Rum runners: Folks, let's keep our wits about this screech-in nonsense
If you want a tradition, you simply declare one — right?
News that a Toronto theatre was attempting to hold the world's largest "screech-in" to promote the musical Come From Away ruffled feathers locally.
There were those who felt Newfoundlanders have a proprietary interest in the ritual.
If someone was going to kiss a facsimile of a codfish, down a glass of middling rum and incant some Nova Scotian foolishness of the "Long may your big jib draw" variety, it should be done here, if not on George Street, then at least with the screechee facing in the direction of that yeasty Mecca.
If the point of the exercise was to make tourists "honorary Newfoundlanders" should it not have to happen here, on "The Rock."
There is nothing "traditional" about screech-ins.
There were others who simply find the act embarrassing and would like to see it forgotten, see it go the way of Newfie joke books, the square rolling pin and the mugs with the handles inside. (Catherine McKenna, Canada's minister of green pipelines, who was recently in St. John's and took great pleasure in being screeched-in, was captured on camera phone shouting that detractors were merely party poopers.)
There is nothing "traditional" about screech-ins. They are not a cultural artefact but, like the Mummers Parade, a recent invention.
The internet has made the creation of "truths" nearly instantaneous — so much so that we have taken to blithely saying "my truth" or "your truth."
DIY for cultural traditions
The thinking seems to be that if you want a tradition, you simply declare one. Those wacky French intellectuals proclaiming the essential relativism of all things might have been on to something.
There is no law against embarrassment. It is central to the human condition.

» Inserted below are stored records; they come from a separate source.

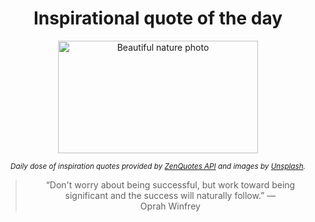 
<div align="center">

# Inspirational quote of the day

<img src="./data/photo.jpeg" alt="Beautiful nature photo" width="320" height="180">

<sub><i>Daily dose of inspiration quotes provided by [ZenQuotes API](https://zenquotes.io/) and images by [Unsplash](https://unsplash.com/).</i></sub>


<blockquote>&ldquo;Don't worry about being successful, but work toward being significant and the success will naturally follow.&rdquo; &mdash; <footer>Oprah Winfrey</footer></blockquote>

</div>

Beer parlour owners are fans of the screech-in because they make tourists happy — and happy tourists pound back the booze.

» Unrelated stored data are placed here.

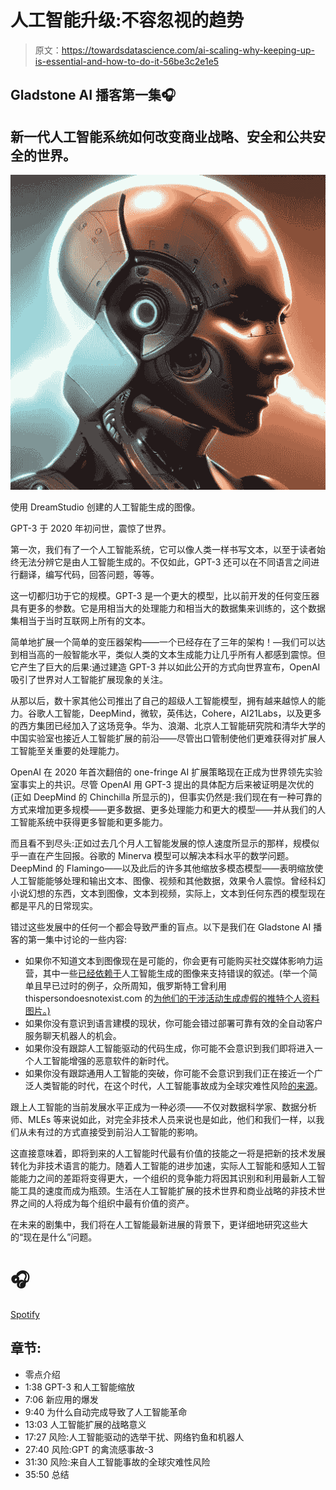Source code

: # 人工智能升级:不容忽视的趋势

> 原文：<https://towardsdatascience.com/ai-scaling-why-keeping-up-is-essential-and-how-to-do-it-56be3c2e1e5>

## Gladstone AI 播客第一集🎧

## 新一代人工智能系统如何改变商业战略、安全和公共安全的世界。

![](img/b49b275d3d8d8238a4cd3cb5ed1428b2.png)

使用 DreamStudio 创建的人工智能生成的图像。

GPT-3 于 2020 年初问世，震惊了世界。

第一次，我们有了一个人工智能系统，它可以像人类一样书写文本，以至于读者始终无法分辨它是由人工智能生成的。不仅如此，GPT-3 还可以在不同语言之间进行翻译，编写代码，回答问题，等等。

这一切都归功于它的规模。GPT-3 是一个更大的模型，比以前开发的任何变压器具有更多的参数。它是用相当大的处理能力和相当大的数据集来训练的，这个数据集相当于当时互联网上所有的文本。

简单地扩展一个简单的变压器架构——一个已经存在了三年的架构！—我们可以达到相当高的一般智能水平，类似人类的文本生成能力让几乎所有人都感到震惊。但它产生了巨大的后果:通过建造 GPT-3 并以如此公开的方式向世界宣布，OpenAI 吸引了世界对人工智能扩展现象的关注。

从那以后，数十家其他公司推出了自己的超级人工智能模型，拥有越来越惊人的能力。谷歌人工智能，DeepMind，微软，英伟达，Cohere，AI21Labs，以及更多的西方集团已经加入了这场竞争。华为、浪潮、北京人工智能研究院和清华大学的中国实验室也接近人工智能扩展的前沿——尽管出口管制使他们更难获得对扩展人工智能至关重要的处理能力。

OpenAI 在 2020 年首次翻倍的 one-fringe AI 扩展策略现在正成为世界领先实验室事实上的共识。尽管 OpenAI 用 GPT-3 提出的具体配方后来被证明是次优的(正如 DeepMind 的 Chinchilla 所显示的)，但事实仍然是:我们现在有一种可靠的方式来增加更多规模——更多数据、更多处理能力和更大的模型——并从我们的人工智能系统中获得更多智能和更多能力。

而且看不到尽头:正如过去几个月人工智能发展的惊人速度所显示的那样，规模似乎一直在产生回报。谷歌的 Minerva 模型可以解决本科水平的数学问题。DeepMind 的 Flamingo——以及此后的许多其他缩放多模态模型——表明缩放使人工智能能够处理和输出文本、图像、视频和其他数据，效果令人震惊。曾经科幻小说幻想的东西，文本到图像，文本到视频，实际上，文本到任何东西的模型现在都是平凡的日常现实。

错过这些发展中的任何一个都会导致严重的盲点。以下是我们在 Gladstone AI 播客的第一集中讨论的一些内容:

*   如果你不知道文本到图像现在是可能的，你会更有可能购买社交媒体影响力运营，其中一些[已经依赖于](https://www.youtube.com/watch?v=AAe_ZfW0pP8&ab_channel=TowardsDataScience)人工智能生成的图像来支持错误的叙述。(举一个简单且早已过时的例子，众所周知，俄罗斯特工曾利用 thispersondoesnotexist.com 的[为他们的干涉活动生成虚假的推特个人资料图片。)](http://thispersondoesnotexist.com)
*   如果你没有意识到语言建模的现状，你可能会错过部署可靠有效的全自动客户服务聊天机器人的机会。
*   如果你没有跟踪人工智能驱动的代码生成，你可能不会意识到我们即将进入一个人工智能增强的恶意软件的新时代。
*   如果你没有跟踪通用人工智能的突破，你可能不会意识到我们正在接近一个广泛人类智能的时代，在这个时代，人工智能事故成为全球灾难性风险[的来源](https://www.youtube.com/watch?v=NDnP9PS_KXU&ab_channel=GladstoneAI)。

跟上人工智能的当前发展水平正成为一种必须——不仅对数据科学家、数据分析师、MLEs 等来说如此，对完全非技术人员来说也是如此，他们和我们一样，以我们从未有过的方式直接受到前沿人工智能的影响。

这直接意味着，即将到来的人工智能时代最有价值的技能之一将是把新的技术发展转化为非技术语言的能力。随着人工智能的进步加速，实际人工智能和感知人工智能能力之间的差距将变得更大，一个组织的竞争能力将因其识别和利用最新人工智能工具的速度而成为瓶颈。生活在人工智能扩展的技术世界和商业战略的非技术世界之间的人将成为每个组织中最有价值的资产。

在未来的剧集中，我们将在人工智能最新进展的背景下，更详细地研究这些大的“现在是什么”问题。

# 🎧

[Spotify](https://open.spotify.com/show/1F1bAxxB82O2QwE0VdQxHJ)

## 章节:

*   零点介绍
*   1:38 GPT-3 和人工智能缩放
*   7:06 新应用的爆发
*   9:40 为什么自动完成导致了人工智能革命
*   13:03 人工智能扩展的战略意义
*   17:27 风险:人工智能驱动的选举干扰、网络钓鱼和机器人
*   27:40 风险:GPT 的禽流感事故-3
*   31:30 风险:来自人工智能事故的全球灾难性风险
*   35:50 总结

If we mean to grow the tourism sector, we might consider inventing more such ceremonies, upping the stakes, adding mystical elements and elaborate costume to move visitors beyond that warm sense of belonging that comes from a slug of dark rum to some higher state of Newfoundland ecstasy.

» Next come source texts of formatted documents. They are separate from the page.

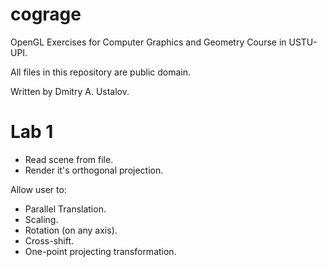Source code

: # cograge
OpenGL Exercises for Computer Graphics and
Geometry Course in USTU-UPI.

All files in this repository are public domain.

Written by Dmitry A. Ustalov.

# Lab 1
* Read scene from file.
* Render it's orthogonal projection.

Allow user to:

* Parallel Translation.
* Scaling.
* Rotation (on any axis).
* Cross-shift.
* One-point projecting transformation.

We could induce trance states of jig dancing and talking in Newfie tongues, "How's she goin' b'y, how's she goin' me old cock, me old cock, me nerves, oh me nerves …"
In Hogtown? Never!
All stupid enough, one thought.
But no, it being 2019, things always get dumber.
Google-alerted into a state of hyper vigilance, beginning to worry that the mass screech-in in Hogtown might be cultural appropriation the proponents did the Canadian thing, they apologized and bailed.
Whether harmless fun, or an act mocking and demeaning Newfoundlanders, the screech-In remains ours alone.